RAVEN training framework cuts distribution gap in real-time video diffusion
New preprint introduces RAVEN, a training framework that exposes video diffusion models to their own imperfect outputs during training, plus CM-GRPO, an RL technique that tunes consistency sampling without auxiliary flow processes.

RAVEN is a training framework from researchers Yanzuo Lu, Ronglai Zuo, and Jiankang Deng that addresses a core problem in real-time autoregressive video generation: the mismatch between clean training data and the self-generated history a model must extrapolate from at inference time. Released May 15, 2026, the preprint demonstrates quality gains over recent causal video distillation baselines across semantic and dynamic benchmarks.
Autoregressive video diffusion models generate future frames by conditioning on previously synthesized chunks, enabling streaming output. Distilling these from high-fidelity bidirectional teachers produces few-step generators, but long-horizon quality degrades when the model encounters its own imperfect outputs during inference—a distribution it never trained on. RAVEN repacks each training rollout into an interleaved sequence of clean historical endpoints and noisy denoising states, forcing the model to attend to the same kind of history it will see in production. Downstream chunk losses then directly supervise the representations that future predictions depend on.

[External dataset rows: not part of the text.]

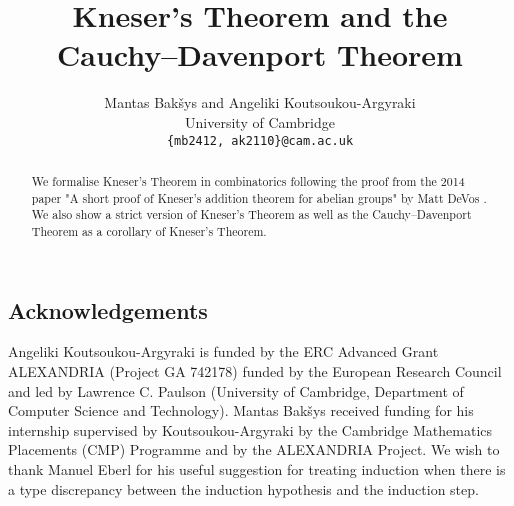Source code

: \documentclass[11pt,a4paper]{article}
\begin{document}
\title{Kneser's Theorem and the Cauchy--Davenport Theorem}
\author{Mantas Bak\v{s}ys and Angeliki Koutsoukou-Argyraki \\
University of Cambridge\\
\texttt{\{mb2412, ak2110\}@cam.ac.uk}}

\maketitle

\begin{abstract}
We formalise Kneser's Theorem in combinatorics \cite{Nathanson_book, Ruzsa_book} following the proof from the 2014 paper "A short proof of Kneser’s addition theorem for abelian groups" by Matt DeVos \cite{DeVos_Kneser}. We also show a strict version of Kneser's Theorem as well as the Cauchy--Davenport Theorem as a corollary of Kneser's Theorem. 
\end{abstract}
\newpage
\tableofcontents

\subsection*{Acknowledgements}
Angeliki Koutsoukou-Argyraki is funded by the ERC Advanced Grant ALEXANDRIA (Project GA
742178) funded by the European Research Council and led by Lawrence C. Paulson 
(University of Cambridge, Department of Computer Science and Technology). 
Mantas Bak\v{s}ys received funding for his internship supervised by Koutsoukou-Argyraki by the 
Cambridge Mathematics Placements (CMP) Programme and by the ALEXANDRIA Project. 
We wish to thank Manuel Eberl for his useful 
suggestion for treating induction when there is a type discrepancy between the induction hypothesis
and the induction step.
\newpage






\end{document}
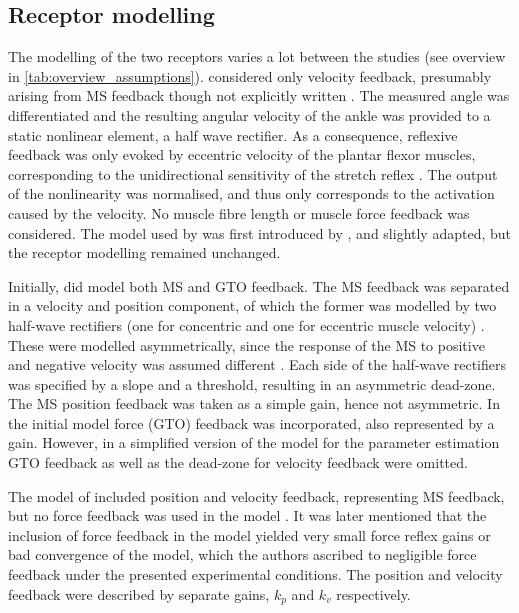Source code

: \subsection{Receptor modelling}
The modelling of the two receptors varies a lot between the studies (see overview in \autoref{tab:overview_assumptions}). \citeauthor{mirbagheri_intrinsic_2000} considered only velocity feedback, presumably arising from MS feedback though not explicitly written \cite{mirbagheri_intrinsic_2000}. The measured angle was differentiated and the resulting angular velocity of the ankle was provided to a static nonlinear element, a half wave rectifier. As a consequence, reflexive feedback was only evoked by eccentric velocity of the plantar flexor muscles, corresponding to the unidirectional sensitivity of the stretch reflex \cite{kearney_system_1983}. The output of the nonlinearity was normalised, and thus only corresponds to the activation caused by the velocity. No muscle fibre length or muscle force feedback was considered. The model used by \citeauthor{mirbagheri_intrinsic_2000} was first introduced by \citeauthor{kearney_identification_1997}, and slightly adapted, but the receptor modelling remained unchanged. 

Initially, \citeauthor{zhang_simultaneous_1997} did model both MS and GTO feedback. The MS feedback was separated in a velocity and position component, of which the former was modelled by two half-wave rectifiers (one for concentric and one for eccentric muscle velocity) \cite{zhang_simultaneous_1997}. These were modelled asymmetrically, since the response of the MS to positive and negative velocity was assumed different \cite{houk_neural_1981}. Each side of the half-wave rectifiers was specified by a slope and a threshold, resulting in an asymmetric dead-zone. The MS position feedback was taken as a simple gain, hence not asymmetric. In the initial model force (GTO) feedback was incorporated, also represented by a gain. However, in a simplified version of the model for the parameter estimation GTO feedback as well as the dead-zone for velocity feedback were omitted. %

The model of \citeauthor{van_der_helm_identification_2002} included position and velocity feedback, representing MS feedback, but no force feedback was used in the model \cite{van_der_helm_identification_2002}. It was later mentioned that the inclusion of force feedback in the model yielded very small force reflex gains or bad convergence of the model, which the authors ascribed to negligible force feedback under the presented experimental conditions. The position and velocity feedback were described by separate gains, $k_p$ and $k_v$ respectively. 

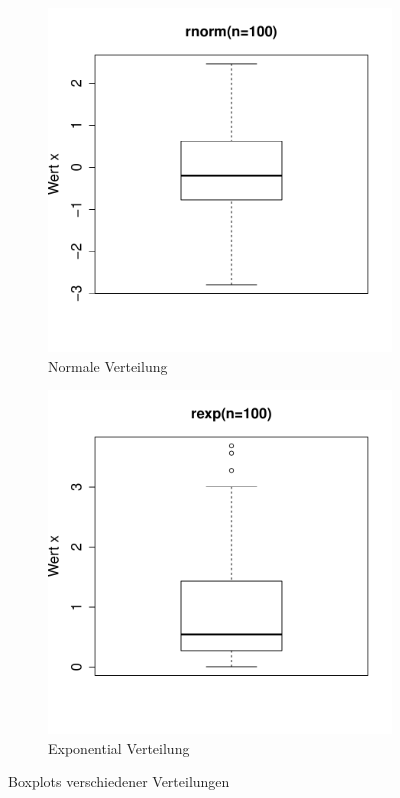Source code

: \begin{figure}[h!]
\begin{subfigure}[b]{0.48\textwidth}
\includegraphics{r-cmd-033}
\caption{Normale Verteilung}
\end{subfigure}
\begin{subfigure}[b]{0.48\textwidth}
\includegraphics{r-cmd-034}
\caption{Exponential Verteilung}
\end{subfigure}
\caption{Boxplots verschiedener Verteilungen}
\end{figure}

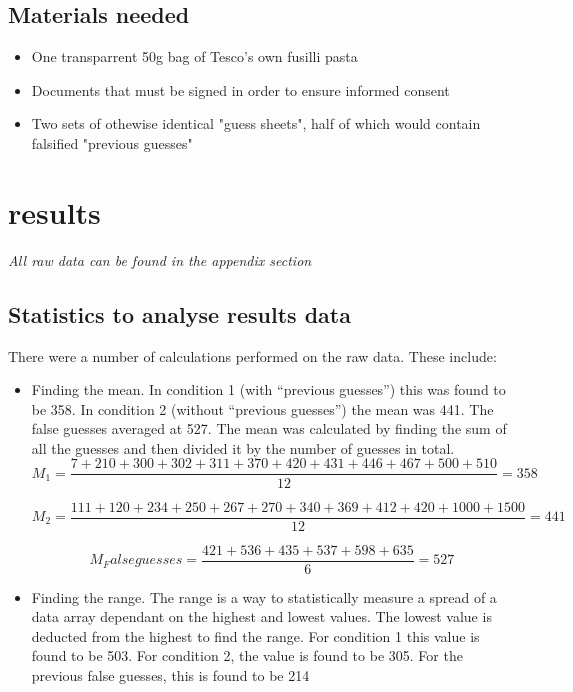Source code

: \documentclass{report}
\begin{document}
\subsection{Materials needed}
\begin{itemize}
  \item One transparrent 50g bag of Tesco's own fusilli pasta
  \item Documents that must be signed in order to ensure informed consent
  \item Two sets of othewise identical "guess sheets", half of which would contain falsified "previous guesses"
\end{itemize}
\section{results}
\textit{All raw data can be found in the appendix section}
\subsection{Statistics to analyse results data}
There were a number of calculations performed on the raw data. These include:
\begin{itemize}
\item Finding the mean. In condition 1 (with “previous guesses”) this was found to be 358. In condition 2 (without “previous guesses”) the mean was 441. The false guesses averaged at 527. The mean was calculated by finding the sum of all the guesses and then divided it by the number of guesses in total.
\begin{displaymath}
M_1 = \frac{7+210+300+302+311+370+420+431+446+467+500+510}{12} = 358
\end{displaymath}

\begin{displaymath}
M_2 = \frac{111+120+234+250+267+270+340+369+412+420+1000+1500}{12} = 441
\end{displaymath}

\begin{displaymath}
M_Falseguesses = \frac{421+536+435+537+598+635}{6} = 527
\end{displaymath}

\item Finding the range. The range is a way to statistically measure a spread of a data array dependant on the highest and lowest values. The lowest value is deducted from the highest to find the range. For condition 1 this value is found to be 503. For condition 2, the value is found to be 305. For the previous false guesses, this is found to be 214
\end{itemize}
\end{document}
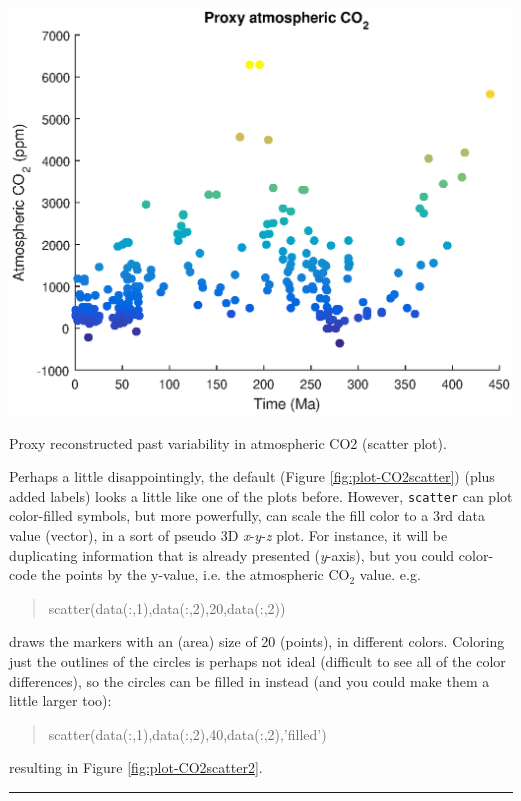 \documentclass{tufte-book} %
\newenvironment{docspec}{\begin{quotation}\ttfamily\parskip0pt\parindent0pt\ignorespaces}{\end{quotation}}
\begin{document}
\begin{marginfigure}[-0.0in]
\includegraphics[width=\linewidth]{plot-CO2scatter2.eps}
\caption{Proxy reconstructed past variability in atmospheric CO2 (scatter plot).}
\label{fig:plot-CO2scatter2}
\end{marginfigure} 

Perhaps a little disappointingly, the default (Figure  \ref{fig:plot-CO2scatter}) (plus added labels) looks a little like one of the plots before. However, \texttt{scatter} can plot color-filled symbols, but more powerfully, can scale the fill color to a 3rd data value (vector), in a sort of pseudo 3D \textit{x}-\textit{y}-\textit{z} plot.  For instance, it will be duplicating information that is already presented (\textit{y}-axis), but you could color-code the points by the y-value, i.e. the atmospheric CO\(_{2}\) value. e.g.
\begin{docspec}
scatter(data(:,1),data(:,2),20,data(:,2))
\end{docspec}
draws the markers with an (area) size of 20 (points), in different colors. Coloring just the outlines of the circles is perhaps not ideal (difficult to see all of the color differences), so the circles can be filled in instead (and you could make them a little larger too):
\begin{docspec}
scatter(data(:,1),data(:,2),40,data(:,2),'filled')
\end{docspec}
resulting in Figure \ref{fig:plot-CO2scatter2}.

\vspace{1mm}
\noindent\rule{4cm}{0.5pt}
\end{document}
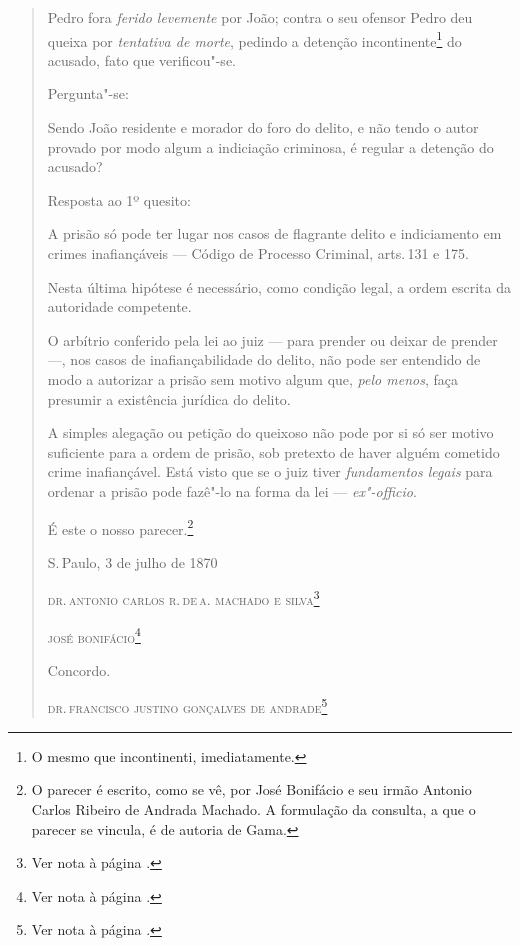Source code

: \begin{quote}
Pedro fora \emph{ferido levemente} por João; contra o seu ofensor Pedro
deu queixa por \emph{tentativa de morte}, pedindo a detenção
incontinente\footnote{O mesmo que incontinenti, imediatamente.} do
acusado, fato que verificou"-se.

Pergunta"-se:

Sendo João residente e morador do foro do delito, e não tendo o autor
provado por modo algum a indiciação criminosa, é regular a detenção do
acusado?


Resposta ao 1º quesito:

A prisão só pode ter lugar nos casos de flagrante delito e indiciamento
em crimes inafiançáveis --- Código de Processo Criminal, arts.\,131 e
175.

Nesta última hipótese é necessário, como condição legal, a ordem escrita
da autoridade competente.

O arbítrio conferido pela lei ao juiz --- para prender ou deixar de
prender ---, nos casos de inafiançabilidade do delito, não pode ser
entendido de modo a autorizar a prisão sem motivo algum que, \emph{pelo
menos}, faça presumir a existência jurídica do delito.

A simples alegação ou petição do queixoso não pode por si só ser motivo
suficiente para a ordem de prisão, sob pretexto de haver alguém cometido
crime inafiançável. Está visto que se o juiz tiver \emph{fundamentos
legais} para ordenar a prisão pode fazê"-lo na forma da lei ---
\emph{ex"-officio}.


É este o nosso parecer.\footnote{O parecer é escrito, como se vê, por
  José Bonifácio e seu irmão Antonio Carlos Ribeiro de Andrada Machado.
  A formulação da consulta, a que o parecer se vincula, é de autoria de
  Gama.}

\noindent{}S.\,Paulo, 3 de julho de 1870\smallskip

\noindent\textsc{dr.\,antonio carlos r.\,de\,a. machado e silva}\footnote{Ver nota à página \pageref{machado}.}

\noindent\textsc{josé bonifácio}\footnote{Ver nota à página \pageref{bonifacio}.}\medskip

\noindent{}Concordo.

\noindent\textsc{dr.\,francisco justino gonçalves de andrade}\footnote{Ver nota à página \pageref{justino}.}\medskip


\end{quote}
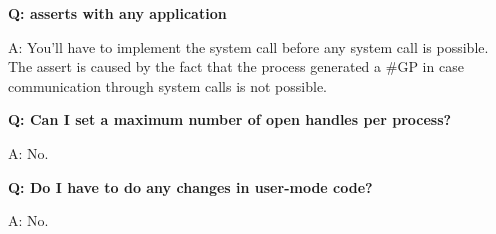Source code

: \newline

\textbf{Q: \projectname asserts with any application}

A: You'll have to implement the  system call before any system call
is possible. The assert is caused by the fact that the process generated a \#GP in case communication
through system calls is not possible.

\newline

\textbf{Q: Can I set a maximum number of open handles per process?}

A: No.

\newline

\textbf{Q: Do I have to do any changes in user-mode code?}

A: No.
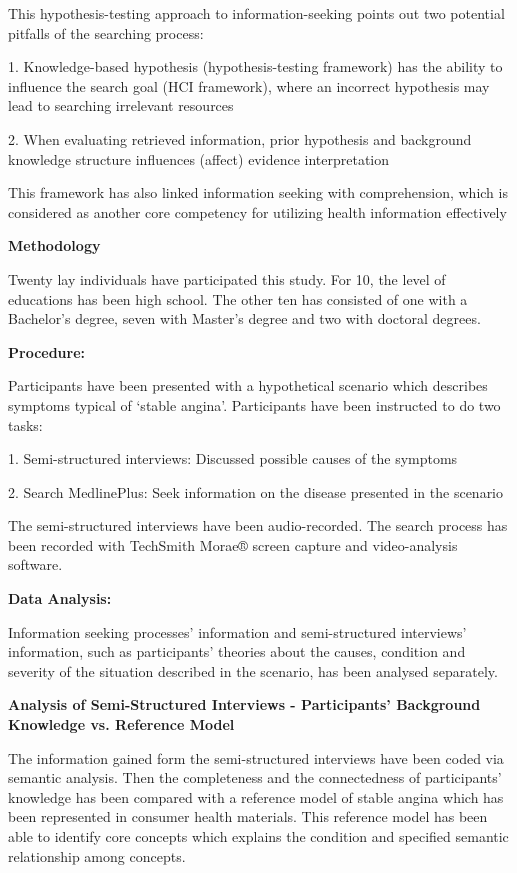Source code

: \documentclass[]{article}
\begin{document}
 
This hypothesis-testing approach to information-seeking points out two potential pitfalls of the searching process:

1.	Knowledge-based hypothesis (hypothesis-testing framework) has the ability to influence the search goal (HCI framework), where an incorrect hypothesis may lead to searching irrelevant resources

2.	When evaluating retrieved information, prior hypothesis and background knowledge structure influences (affect) evidence interpretation

This framework has also linked information seeking with comprehension, which is considered as another core competency for utilizing health information effectively

\textbf{Methodology}

Twenty lay individuals have participated this study. For 10, the level of educations has been high school. The other ten has consisted of one with a Bachelor’s degree, seven with Master’s degree and two with doctoral degrees. 

\textbf{Procedure:}

Participants have been presented with a hypothetical scenario which describes symptoms typical of ‘stable angina’. Participants have been instructed to do two tasks:
  
1.	Semi-structured interviews: Discussed possible causes of the symptoms

2.	Search MedlinePlus: Seek information on the disease presented in the scenario

The semi-structured interviews have been audio-recorded. The search process has been recorded with TechSmith Morae® screen capture and video-analysis software. 

\textbf{Data Analysis:}

Information seeking processes’ information and semi-structured interviews’ information, such as participants’ theories about the causes, condition and severity of the situation described in the scenario, has been analysed separately. 

\textbf{Analysis of Semi-Structured Interviews - Participants’ Background Knowledge vs. Reference Model}

The information gained form the semi-structured interviews have been coded via semantic analysis. Then the completeness and the connectedness of participants’ knowledge has been compared with a reference model of stable angina which has been represented in consumer health materials. This reference model has been able to identify core concepts which explains the condition and specified semantic relationship among concepts.
\end{document}

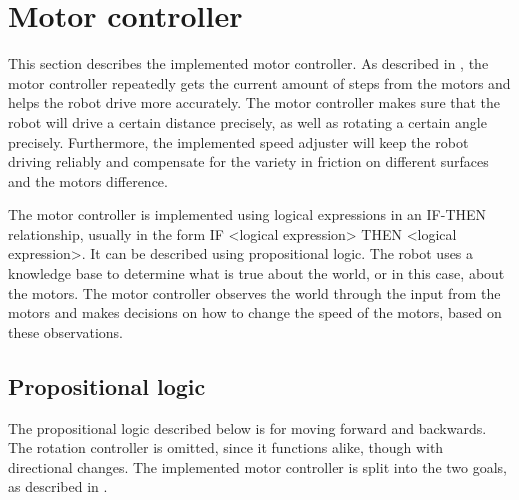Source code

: \section{Motor controller} \label{sec:motor-controller-imp} 
This section describes the implemented motor controller. As described in , the motor controller repeatedly gets the current amount of steps from the motors and helps the robot drive more accurately. The motor controller makes sure that the robot will drive a certain distance precisely, as well as rotating a certain angle precisely. Furthermore, the implemented speed adjuster will keep the robot driving reliably and compensate for the variety in friction on different surfaces and the motors difference.

The motor controller is implemented using logical expressions in an IF-THEN relationship, usually in the form IF <logical expression> THEN <logical expression>. It can be described using propositional logic. The robot uses a knowledge base to determine what is true about the world, or in this case, about the motors. The motor controller observes the world through the input from the motors and makes decisions on how to change the speed of the motors, based on these observations.

\subsection{Propositional logic}
The propositional logic described below is for moving forward and backwards. The rotation controller is omitted, since it functions alike, though with directional changes. The implemented motor controller is split into the two goals, as described in . 

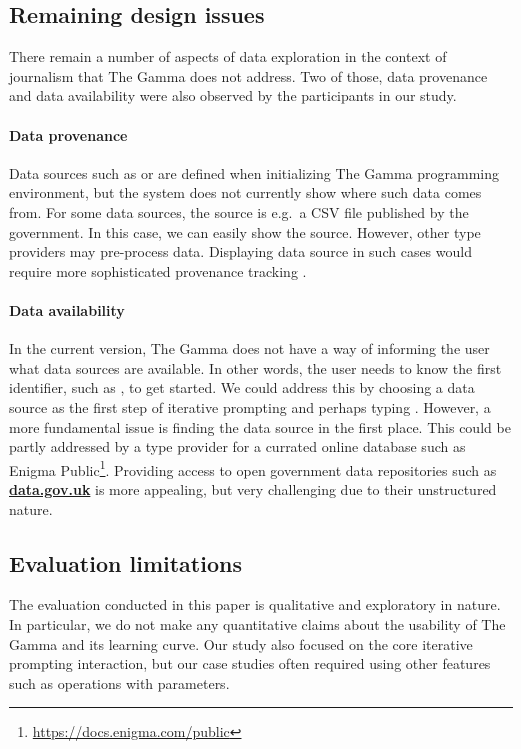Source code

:\documentclass[manuscript,review,anonymous]{acmart}
\begin{document}
\subsection{Remaining design issues}
There remain a number of aspects of data exploration in the context of journalism that
The Gamma does not address. Two of those, data provenance and data availability were also
observed by the participants in our study.

\paragraph{Data provenance}
Data sources such as  or  are defined when initializing The Gamma
programming environment, but the system does not currently show where such data comes from.
For some data sources, the source is e.g.~a CSV file published by the government. In this case,
we can easily show the source. However, other type providers may pre-process data. Displaying
data source in such cases would require more sophisticated provenance tracking \cite{provenance}.

\paragraph{Data availability}
In the current version, The Gamma does not have a way of informing the user what data sources
are available. In other words, the user needs to know the first identifier, such as ,
to get started. We could address this by choosing a data source as the first step of iterative
prompting and perhaps typing . However, a more fundamental issue is finding
the data source in the first place. This could be partly addressed by a type provider for a
currated online database such as Enigma Public\footnote{\url{https://docs.enigma.com/public}}.
Providing access to open government data repositories such as \href{http://data.gov.uk}{\small\bf\ttfamily data.gov.uk}
is more appealing, but very challenging due to their unstructured nature.

\subsection{Evaluation limitations}
The evaluation conducted in this paper is qualitative and exploratory in nature. In particular,
we do not make any quantitative claims about the usability of The Gamma and its learning curve.
Our study also focused on the core iterative prompting interaction, but our case studies often
required using other features such as operations with parameters.
\end{document}
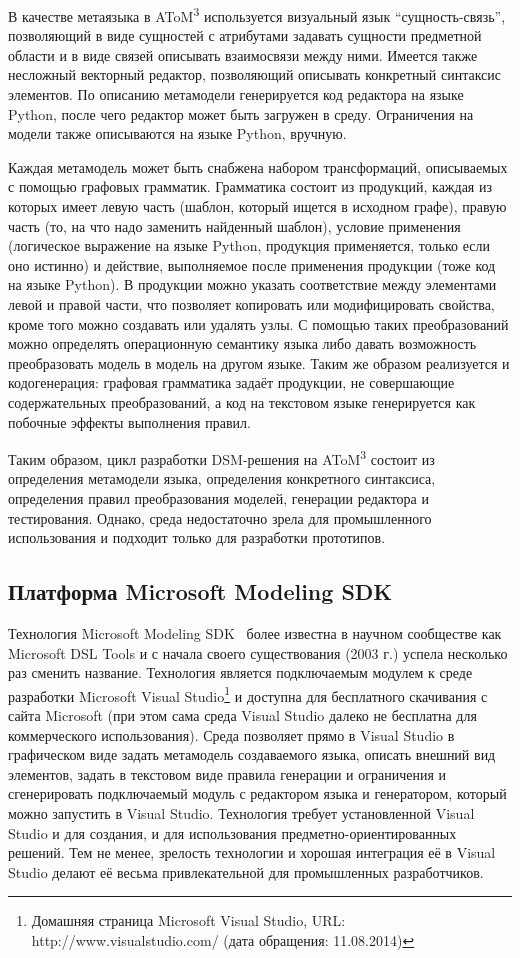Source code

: В качестве метаязыка в AToM\textsuperscript{3} используется визуальный язык "`сущность-связь"', позволяющий в виде 
сущностей с атрибутами задавать сущности предметной области и в виде связей описывать 
взаимосвязи между ними. Имеется также несложный векторный редактор, позволяющий описывать 
конкретный синтаксис элементов. По описанию метамодели генерируется код редактора 
на языке Python, после чего редактор может быть загружен в среду. Ограничения на модели
также описываются на языке Python, вручную.

Каждая метамодель может быть снабжена набором трансформаций, описываемых с помощью 
графовых грамматик. Грамматика состоит из продукций, каждая из которых имеет левую 
часть (шаблон, который ищется в исходном графе), правую часть (то, на что надо заменить 
найденный шаблон), условие применения (логическое выражение на языке Python, продукция 
применяется, только если оно истинно) и действие, выполняемое после применения продукции 
(тоже код на языке Python). В продукции можно указать соответствие между элементами 
левой и правой части, что позволяет копировать или модифицировать свойства, кроме 
того можно создавать или удалять узлы. С помощью таких преобразований можно определять 
операционную семантику языка либо давать возможность преобразовать модель в модель 
на другом языке. Таким же образом реализуется и кодогенерация: графовая грамматика 
задаёт продукции, не совершающие содержательных преобразований, а код на текстовом 
языке генерируется как побочные эффекты выполнения правил.

Таким образом, цикл разработки DSM-решения на AToM\textsuperscript{3} состоит из определения метамодели 
языка, определения конкретного синтаксиса, определения правил преобразования моделей, 
генерации редактора и тестирования. Однако, среда недостаточно зрела для промышленного 
использования и подходит только для разработки прототипов.

\subsection{Платформа Microsoft Modeling SDK}
Технология Microsoft Modeling SDK~\cite{cook2007domain} более известна в научном сообществе как Microsoft DSL Tools
и с начала своего существования (2003 г.) успела несколько раз сменить название. Технология является
подключаемым модулем к среде разработки Microsoft Visual Studio\footnote
{Домашняя страница Microsoft Visual Studio, URL: http://www.visualstudio.com/ (дата обращения: 11.08.2014)}
и доступна для бесплатного скачивания с сайта Microsoft (при этом сама среда Visual Studio далеко не 
бесплатна для коммерческого использования). Среда позволяет прямо в Visual Studio
в графическом виде задать метамодель создаваемого языка, описать внешний вид элементов, 
задать в текстовом виде правила генерации и ограничения и сгенерировать подключаемый модуль с
редактором языка и генератором, который можно запустить в Visual Studio. Технология требует установленной 
Visual Studio и для создания, и для использования предметно-ориентированных решений.
Тем не менее, зрелость технологии и хорошая интеграция её в Visual Studio делают её
весьма привлекательной для промышленных разработчиков.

The paper also introduces Consistency-model Group Relative Policy Optimization (CM-GRPO), which reformulates a consistency sampling step as a conditional Gaussian transition and applies online reinforcement learning directly to that kernel. This avoids the Euler-Maruyama auxiliary process used in prior flow-model RL methods, simplifying the optimization pipeline.
What stands out
- Training-time test rollouts. RAVEN runs self-extrapolation during training and interleaves clean reference frames with noisy denoising states, aligning the model's attention with the inference-time distribution it will actually face.
- Consistency-model GRPO. CM-GRPO reformulates consistency sampling as a conditional Gaussian transition and applies online RL directly, avoiding auxiliary flow processes.
- Benchmark gains. RAVEN outperforms recent causal video distillation baselines on quality, semantic coherence, and dynamic degree metrics. Combining RAVEN with CM-GRPO yields further improvements.